Initially Yue did not plan to be the subject of the movie, but he couldn’t persuade other gay coal miners he knew to appear on camera.
‘There are a lot of gay coal miners around,’ said the filmmaker in an interview with Time Out Shanghai. ‘We should not discriminate against them just because that they are considered lowly.’
The documentary explores how Yue’s hobbies, marathon running and playing rock music, gradually led to him to discover his sexuality. He divorced his wife of six years and came out to her and his family.
‘I would like to show the people who watch my film that being happy has nothing to do with your occupation and sexual orientation,’ said Yue to Time Out Shanghai. ‘Being a gay coal miner can be a very happy life, regardless of the stigma attached.’
The trailer for Comrade Yue is on the Queer Comrades website and the film with be premiered at a screening Beijing on 22 June.
The other film chosen to be made at last year’s queer film training was about trans men.

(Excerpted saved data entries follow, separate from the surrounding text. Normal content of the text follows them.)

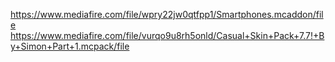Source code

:https://www.mediafire.com/file/wpry22jw0qtfpp1/Smartphones.mcaddon/file
https://www.mediafire.com/file/vurqo9u8rh5onld/Casual+Skin+Pack+7.7!+By+Simon+Part+1.mcpack/file
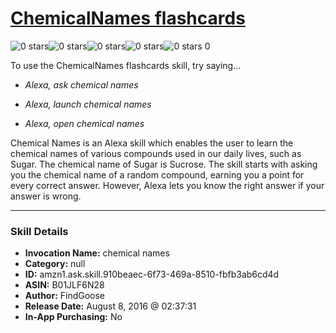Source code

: # [ChemicalNames flashcards](http://alexa.amazon.com/#skills/amzn1.ask.skill.910beaec-6f73-469a-8510-fbfb3ab6cd4d)
![0 stars](../../images/ic_star_border_black_18dp_1x.png)![0 stars](../../images/ic_star_border_black_18dp_1x.png)![0 stars](../../images/ic_star_border_black_18dp_1x.png)![0 stars](../../images/ic_star_border_black_18dp_1x.png)![0 stars](../../images/ic_star_border_black_18dp_1x.png) 0

To use the ChemicalNames flashcards skill, try saying...

* *Alexa, ask chemical names*

* *Alexa, launch chemical names*

* *Alexa, open chemical names*

Chemical Names is an Alexa skill which enables the user to learn the chemical names of various compounds used in our daily lives, such as Sugar. The chemical name of Sugar is Sucrose.
The skill starts with asking you the chemical name of a random compound, earning you a point for every correct answer. However, Alexa lets you know the right answer if your answer is wrong.

***

### Skill Details

* **Invocation Name:** chemical names
* **Category:** null
* **ID:** amzn1.ask.skill.910beaec-6f73-469a-8510-fbfb3ab6cd4d
* **ASIN:** B01JLF6N28
* **Author:** FindGoose
* **Release Date:** August 8, 2016 @ 02:37:31
* **In-App Purchasing:** No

Brothers by Yao Yao was premiered last month at the launch of a campaign to increase trans visibility in China.
Veteran Chinese LGBT filmmaker Fan Popo, who supervised both films, said he is very proud of Yue and Yao Yao.

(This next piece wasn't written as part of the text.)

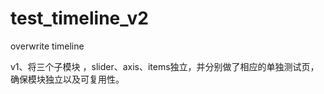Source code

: # test_timeline_v2
overwrite timeline



v1、将三个子模块 ，slider、axis、items独立，并分别做了相应的单独测试页，确保模块独立以及可复用性。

‘Both of the topics are invisible in China,’ he said. ‘It’s very important for us to see them. They are not easy to do, but Yao Yao and Yue Jianbo are just the right people to make it happen.’
At Queer Comrades film training workshop this year organizers chose two more documentaries to be made.
‘One is about transgender sex workers in Dongbei [northeast China], one is about the "travel queeries" of a lesbian filmmaker – traveling through China, she meets up with local LGBT people, and films a documentary about her encounters,’ said Queer Comrade’s Stijn Deklerck.